Bullying is understood as behaviour by a person or group with the intention to hurt and harass someone. Ofcom reports that 53% of 12 to 15-year-olds were concerned about bullying, abusive behaviour and threats. Whilst schools have measures in place to tackle bullying within their premises, sometimes bullying over the internet can go unnoticed.
Cyberbullying is a phenomenon unique to the internet: it is largely done via social media platforms such as Facebook, YouTube and Instagram. November holds the anti-bullying week and as a result, we want to help you recognise the signs and dangers of cyberbullying. Awareness means being better prepared to help and support those you know might be at risk.
What is cyberbullying?
As explained by Bullying UK cyberbullying can take shape in different ways. Some of the most common forms are:
- Harassment – This happens when someone constantly sends insulting and offensive comments, messages or photos about an individual, online via social media, gaming sites or chat rooms.
- Denigration – This happens when someone sends photos or messages that are fake, damaging or untrue, especially in order to ruin someone reputation. Altering and posting photos without consent can be a form of bullying.
- Flaming – This happens when someone purposefully causes distress to someone else by getting into online arguments and using extremely offensive language to get a reaction.
- Cyber Stalking – This happens when someone sends messages that include threats, harm and harassment, leading an individual to fear for their safety.
- Exclusion – This happens when an individual or group does not include someone in social media groups or chats with the purpose of isolating them.
Impacts of cyberbullying
Cyberbullying, just as offline bullying, can have severe impacts on its victims. Young people might refuse to go to school in fear of getting bullied. Individuals who are bullied might also be excluded from social events, develop low self-esteem, as well as withdraw from friends and family. These can lead to mental health issues as severe self-harm.

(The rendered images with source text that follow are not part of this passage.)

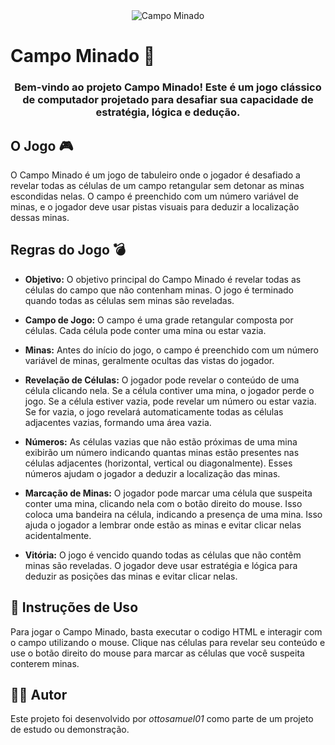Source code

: <div align="center">
  <img src="https://www.google.com/logos/fnbx/minesweeper/cta.png" alt="Campo Minado">
</div>

 <h1 align="left">Campo Minado 🚩</h1> 

### <p align="center">Bem-vindo ao projeto Campo Minado! Este é um jogo clássico de computador projetado para desafiar sua capacidade de estratégia, lógica e dedução.</p>

<h2>O Jogo 🎮</h2>

O Campo Minado é um jogo de tabuleiro onde o jogador é desafiado a revelar todas as células de um campo retangular sem detonar as minas escondidas nelas. O campo é preenchido com um número variável de minas, e o jogador deve usar pistas visuais para deduzir a localização dessas minas.

## Regras do Jogo 💣

- **Objetivo:** O objetivo principal do Campo Minado é revelar todas as células do campo que não contenham minas. O jogo é terminado quando todas as células sem minas são reveladas.
  
- **Campo de Jogo:** O campo é uma grade retangular composta por células. Cada célula pode conter uma mina ou estar vazia.
  
- **Minas:** Antes do início do jogo, o campo é preenchido com um número variável de minas, geralmente ocultas das vistas do jogador.
  
- **Revelação de Células:** O jogador pode revelar o conteúdo de uma célula clicando nela. Se a célula contiver uma mina, o jogador perde o jogo. Se a célula estiver vazia, pode revelar um número ou estar vazia. Se for vazia, o jogo revelará automaticamente todas as células adjacentes vazias, formando uma área vazia.
  
- **Números:** As células vazias que não estão próximas de uma mina exibirão um número indicando quantas minas estão presentes nas células adjacentes (horizontal, vertical ou diagonalmente). Esses números ajudam o jogador a deduzir a localização das minas.
  
- **Marcação de Minas:** O jogador pode marcar uma célula que suspeita conter uma mina, clicando nela com o botão direito do mouse. Isso coloca uma bandeira na célula, indicando a presença de uma mina. Isso ajuda o jogador a lembrar onde estão as minas e evitar clicar nelas acidentalmente.
  
- **Vitória:** O jogo é vencido quando todas as células que não contêm minas são reveladas. O jogador deve usar estratégia e lógica para deduzir as posições das minas e evitar clicar nelas.

## 📄 Instruções de Uso

Para jogar o Campo Minado, basta executar o codigo HTML e interagir com o campo utilizando o mouse. Clique nas células para revelar seu conteúdo e use o botão direito do mouse para marcar as células que você suspeita conterem minas.

## 🧑‍💻 Autor

Este projeto foi desenvolvido por _ottosamuel01_ como parte de um projeto de estudo ou demonstração.

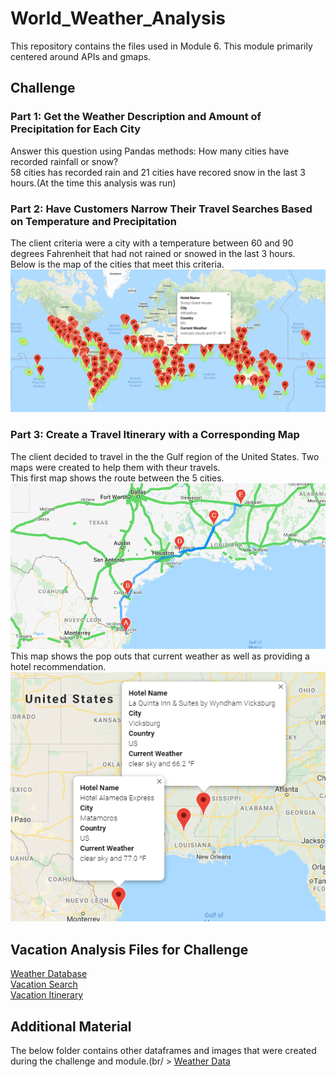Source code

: # World_Weather_Analysis
This repository contains the files used in Module 6.  This module primarily centered around APIs and gmaps.
## Challenge
### Part 1: Get the Weather Description and Amount of Precipitation for Each City
Answer this question using Pandas methods: How many cities have recorded rainfall or snow?<br/>
58 cities has recorded rain and 21 cities have recored snow in the last 3 hours.(At the time this analysis was run)
### Part 2: Have Customers Narrow Their Travel Searches Based on Temperature and Precipitation
The client criteria were a city with a temperature between 60 and 90 degrees Fahrenheit that had not rained or snowed in the last 3 hours.
<br/>
Below is the map of the cities that meet this criteria.<br/>
![WeatherPy_vacation_map](https://github.com/RudyR32/World_Weather_Analysis/blob/master/images/WeatherPy_vacation_map.png)

### Part 3: Create a Travel Itinerary with a Corresponding Map
The client decided to travel in the the Gulf region of the United States. Two maps were created to help them with theur travels.
<br/>
This first map shows the route between the 5 cities.
![WeatherPy_travel_map](https://github.com/RudyR32/World_Weather_Analysis/blob/master/images/WeatherPy_travel_map.png)
<br/>
This map shows the pop outs that current weather as well as providing a hotel recommendation.
![WeatherPy_travel_map_markers](https://github.com/RudyR32/World_Weather_Analysis/blob/master/images/WeatherPy_travel_map_markers.png)
<br/>
## Vacation Analysis Files for Challenge
[Weather Database](https://github.com/RudyR32/World_Weather_Analysis/blob/master/Weather_Database.ipynb)<br />
[Vacation Search](https://github.com/RudyR32/World_Weather_Analysis/blob/master/Vacation_Search.ipynb)<br />
[Vacation Itinerary](https://github.com/RudyR32/World_Weather_Analysis/blob/master/Vacation_Itinerary.ipynb)<br />
## Additional Material
The below folder contains other dataframes and images that were created during the challenge and module.(br/ >
[Weather Data](https://github.com/RudyR32/World_Weather_Analysis/tree/master/weather_data)
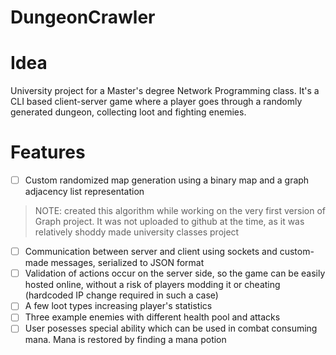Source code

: # DungeonCrawler

# Idea

University project for a Master's degree Network Programming class. It's a CLI based client-server game where a player goes through a randomly generated dungeon, collecting loot and fighting enemies. 

# Features

- [ ] Custom randomized map generation using a binary map and a graph adjacency list representation
> NOTE: created this algorithm while working on the very first version of Graph project. It was not uploaded to github at the time, as it was relatively shoddy made university classes project
- [ ] Communication between server and client using sockets and custom-made messages, serialized to JSON format
- [ ] Validation of actions occur on the server side, so the game can be easily hosted online, without a risk of players modding it or cheating (hardcoded IP change required in such a case)
- [ ] A few loot types increasing player's statistics
- [ ] Three example enemies with different health pool and attacks
- [ ] User posesses special ability which can be used in combat consuming mana. Mana is restored by finding a mana potion
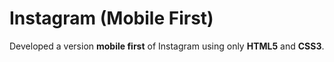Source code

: # Instagram (Mobile First)

Developed a version **mobile first** of Instagram using only **HTML5** and **CSS3**.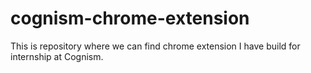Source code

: # cognism-chrome-extension
This is repository where we can find chrome extension I have build for internship at Cognism.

Overall, being bullied over the internet can lead to changes in personality, with individuals becoming more angry and depressed. If you notice these changes from close ones, reach out and talk.

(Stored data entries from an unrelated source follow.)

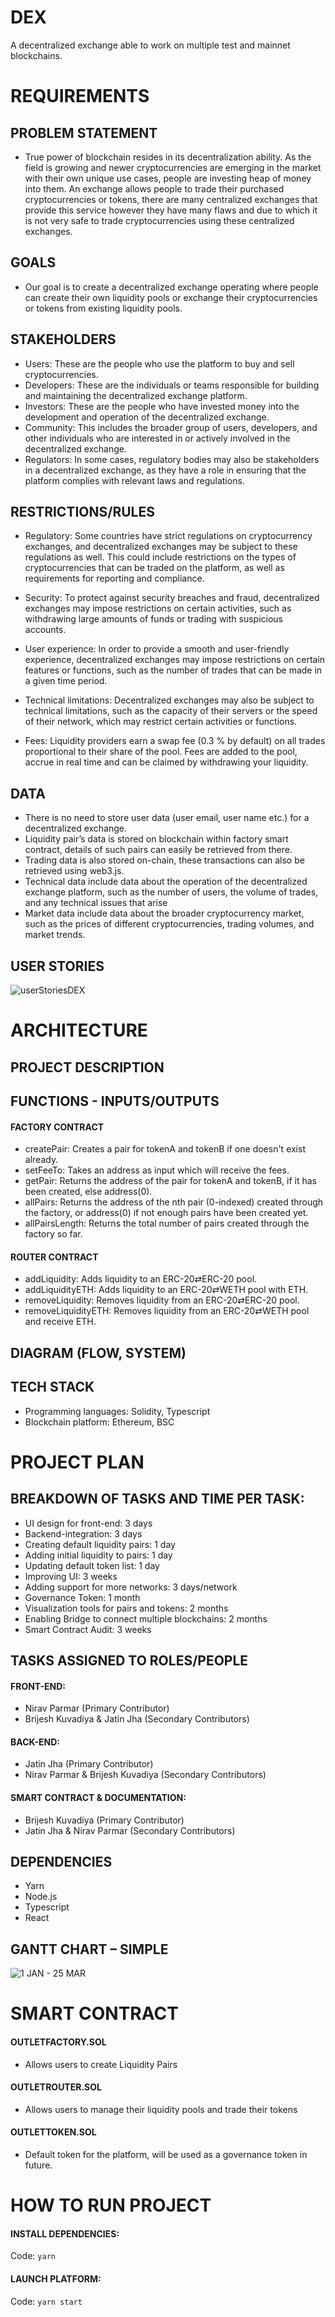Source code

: # DEX
 A decentralized exchange able to work on multiple test and mainnet blockchains.
 
 
# REQUIREMENTS

## PROBLEM STATEMENT
- True power of blockchain resides in its decentralization ability. As the field is growing and newer cryptocurrencies are emerging in the market with their own unique use cases, people are investing heap of money into them. An exchange allows people to trade their purchased cryptocurrencies or tokens, there are many centralized exchanges that provide this service however they have many flaws and due to which it is not very safe to trade cryptocurrencies using these centralized exchanges. 

## GOALS
- Our goal is to create a decentralized exchange operating where people can create their own liquidity pools or exchange their cryptocurrencies or tokens from existing liquidity pools.

## STAKEHOLDERS

- Users: These are the people who use the platform to buy and sell cryptocurrencies.
- Developers: These are the individuals or teams responsible for building and maintaining the decentralized exchange platform.
- Investors: These are the people who have invested money into the development and operation of the decentralized exchange.
- Community: This includes the broader group of users, developers, and other individuals who are interested in or actively involved in the decentralized exchange.
- Regulators: In some cases, regulatory bodies may also be stakeholders in a decentralized exchange, as they have a role in ensuring that the platform complies with relevant laws and regulations.

## RESTRICTIONS/RULES

- Regulatory: Some countries have strict regulations on cryptocurrency exchanges, and decentralized exchanges may be subject to these regulations as well. This could include restrictions on the types of cryptocurrencies that can be traded on the platform, as well as requirements for reporting and compliance.

- Security: To protect against security breaches and fraud, decentralized exchanges may impose restrictions on certain activities, such as withdrawing large amounts of funds or trading with suspicious accounts.

- User experience: In order to provide a smooth and user-friendly experience, decentralized exchanges may impose restrictions on certain features or functions, such as the number of trades that can be made in a given time period.

- Technical limitations: Decentralized exchanges may also be subject to technical limitations, such as the capacity of their servers or the speed of their network, which may restrict certain activities or functions.

- Fees: Liquidity providers earn a swap fee (0.3 % by default) on all trades proportional to their share of the pool. Fees are added to the pool, accrue in real time and can be claimed by withdrawing your liquidity.

## DATA
- There is no need to store user data (user email, user name etc.) for a decentralized exchange.
- Liquidity pair’s data is stored on blockchain within factory smart contract, details of such pairs can easily be retrieved from there.
- Trading data is also stored on-chain, these transactions can also be retrieved using web3.js.
- Technical data include data about the operation of the decentralized exchange platform, such as the number of users, the volume of trades, and any technical issues that arise
- Market data include data about the broader cryptocurrency market, such as the prices of different cryptocurrencies, trading volumes, and market trends.

## USER STORIES

![userStoriesDEX](https://user-images.githubusercontent.com/49873352/208331801-fe98beb0-7a6a-4483-98c7-665d4b1a155b.png)

# ARCHITECTURE

## PROJECT DESCRIPTION

## FUNCTIONS - INPUTS/OUTPUTS
#### FACTORY CONTRACT
- createPair: Creates a pair for tokenA and tokenB if one doesn't exist already.
- setFeeTo: Takes an address as input which will receive the fees.
- getPair: Returns the address of the pair for tokenA and tokenB, if it has been created, else address(0).
- allPairs: Returns the address of the nth pair (0-indexed) created through the factory, or address(0) if not enough pairs have been created yet.
- allPairsLength: Returns the total number of pairs created through the factory so far.
#### ROUTER CONTRACT
- addLiquidity: Adds liquidity to an ERC-20⇄ERC-20 pool.
- addLiquidityETH: Adds liquidity to an ERC-20⇄WETH pool with ETH.
- removeLiquidity: Removes liquidity from an ERC-20⇄ERC-20 pool.
- removeLiquidityETH: Removes liquidity from an ERC-20⇄WETH pool and receive ETH.
## DIAGRAM (FLOW, SYSTEM)

## TECH STACK
- Programming languages: Solidity, Typescript
- Blockchain platform: Ethereum, BSC

# PROJECT PLAN

## BREAKDOWN OF TASKS AND TIME PER TASK:
- UI design for front-end: 3 days
- Backend-integration: 3 days
- Creating default liquidity pairs: 1 day
- Adding initial liquidity to pairs: 1 day
- Updating default token list: 1 day
- Improving UI: 3 weeks
- Adding support for more networks: 3 days/network
- Governance Token: 1 month
- Visualization tools for pairs and tokens: 2 months
- Enabling Bridge to connect multiple blockchains: 2 months
- Smart Contract Audit: 3 weeks

## TASKS ASSIGNED TO ROLES/PEOPLE
#### FRONT-END: 
- Nirav Parmar (Primary Contributor)
- Brijesh Kuvadiya & Jatin Jha (Secondary Contributors)
#### BACK-END:
- Jatin Jha (Primary Contributor)
- Nirav Parmar & Brijesh Kuvadiya (Secondary Contributors)
#### SMART CONTRACT & DOCUMENTATION: 
- Brijesh Kuvadiya (Primary Contributor)
- Jatin Jha & Nirav Parmar (Secondary Contributors)
## DEPENDENCIES
- Yarn
- Node.js
- Typescript
- React

## GANTT CHART – SIMPLE
![1 JAN - 25 MAR](https://user-images.githubusercontent.com/49873352/208334290-9829eaf7-cd74-4532-beff-640b7cfeee47.png)

# SMART CONTRACT

#### OUTLETFACTORY.SOL 
- Allows users to create Liquidity Pairs
#### OUTLETROUTER.SOL
- Allows users to manage their liquidity pools and trade their tokens
#### OUTLETTOKEN.SOL
- Default token for the platform, will be used as a governance token in future.

# HOW TO RUN PROJECT

#### INSTALL DEPENDENCIES:
Code:  `yarn`
#### LAUNCH PLATFORM:
Code: `yarn start`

At JAN Trust we are particularly concerned about cyberbullying, because we know that vulnerable teenagers who spend time online can become targets of extremists and gang groomers. Extremists working as individuals or groups prey on isolated individuals whilst drawing them into extremism by faking support and an alternative way of life, exploiting the desperate situation of a vulnerable youngster.
60% of girls aged 12-15 year old reported being concerned about bullying, abusive behaviour and threats. Unfortunately, cyberbullying as well as grooming are popular methods of manipulating young girls online. There are countless cases of teenage girls being drawn into online relationships with groomers, who appear innocent at first, but soon turn exploitative. For example, young girls will share intimate photos which the groomers, who then use the photos to blackmail teenagers in either in performing sexual acts or joining gangs or extremist forces.
At JAN Trust we have been working on issues related to the internet since 2010 when we launched Web Guardians™. We believe that vigilance when using the internet is key. Our programme aims to train mothers in detecting the harmful aspects of the internet for children. Our more recent Another Way Forward™ programme focuses on empowering young girls who may be vulnerable of being groomed and radicalised. It trains them to identify issues that arise from the internet, but also campaign, support each other and have a voice on something that affects them in particular.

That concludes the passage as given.